The International Criminal Court (ICC) prosecutor wants Kenya compelled to secure the cooperation of a witness in the case where lawyer Paul Gicheru is accused of bribing witnesses, leading to the collapse of Deputy President William Ruto’s trial.
It has also emerged that Meshack Yebei, a witness of the court killed when he was due to testify in the trial against DP Ruto, was also a member of a strategy group that worked on how to scuttle the case.
Fresh documents filed by the Office of the Prosecutor indicate that Mr Yebei was a member of the group known as Common Plan, a network that schemed to bribe witnesses who had been lined up against Dr Ruto.
Yebei’s mutilated body was found floating in a river in January 2015 after he disappeared on December 28, 2014, from Turbo town. He was a neighbour of the Deputy President.
The office of the prosecutor says Mr Gicheru, who is facing charges of witness interference, admitted knowing and working with Mr Yebei in his statement.

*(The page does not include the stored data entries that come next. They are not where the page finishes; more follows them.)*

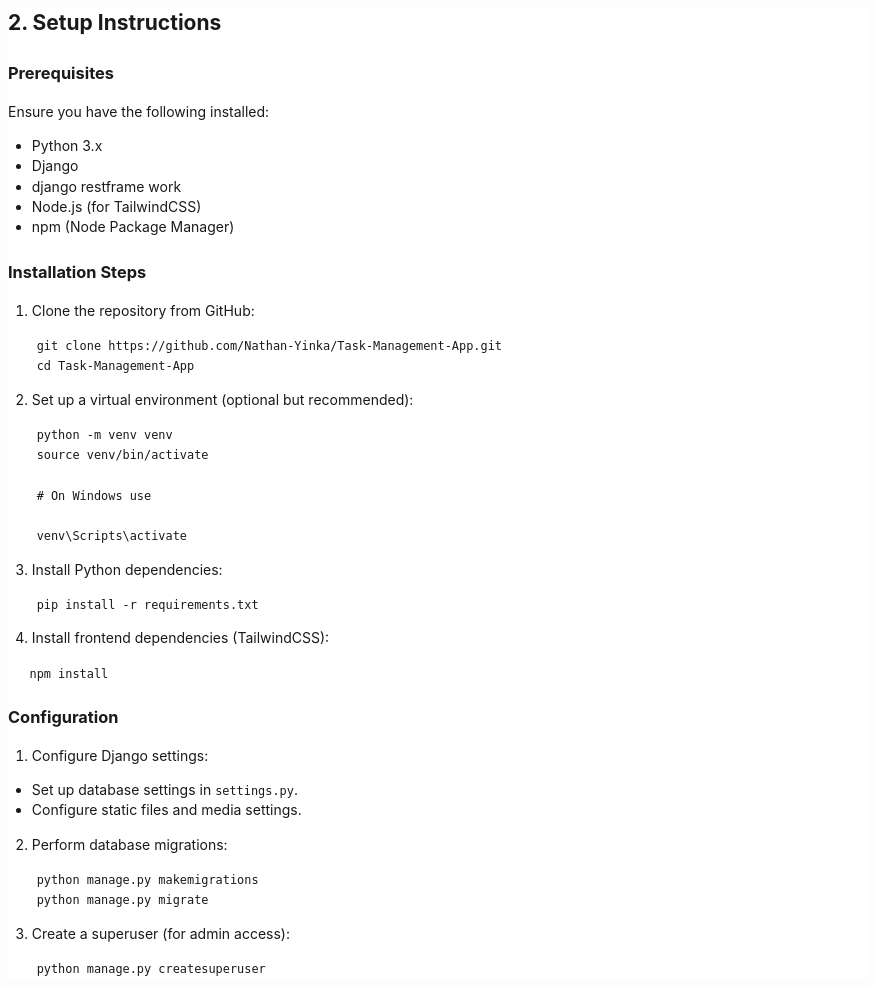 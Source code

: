 ## 2. Setup Instructions

### Prerequisites

Ensure you have the following installed:

- Python 3.x
- Django
- django restframe work
- Node.js (for TailwindCSS)
- npm (Node Package Manager)

### Installation Steps

1. Clone the repository from GitHub:
```
    git clone https://github.com/Nathan-Yinka/Task-Management-App.git
    cd Task-Management-App
```


2. Set up a virtual environment (optional but recommended):
```
    python -m venv venv
    source venv/bin/activate 

    # On Windows use 

    venv\Scripts\activate
```


3. Install Python dependencies:
```
    pip install -r requirements.txt
```


4. Install frontend dependencies (TailwindCSS):
```
   npm install
```


### Configuration

1. Configure Django settings:
- Set up database settings in `settings.py`.
- Configure static files and media settings.

2. Perform database migrations:
```
    python manage.py makemigrations
    python manage.py migrate
```


3. Create a superuser (for admin access):
```
    python manage.py createsuperuser
```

“He admits that he knew and met Meshack Yebei – an alleged member of the Common Plan – at Gicheru’s office in Eldoret. He knew Ruto and Silas Simatwo – another alleged member of the charged Common Plan,” reads the document.
The Office of the Prosecutor wants the government to help it in locating and availing a hostile witness who was scheduled to testify in the case against DP Ruto.
It wants the witness, codenamed P-0743, to testify in the bribery case against Mr Gicheru.
“Despite the Prosecution’s use of all reasonable efforts at its disposal to locate or contact P-0743 to secure his voluntary attendance at trial, P-0743 remained unreachable,” said Deputy Prosecutor James Stewart.
The prosecutor wants the witness to testify, as a matter of obligation upon him, by video-link at a location they have not disclosed.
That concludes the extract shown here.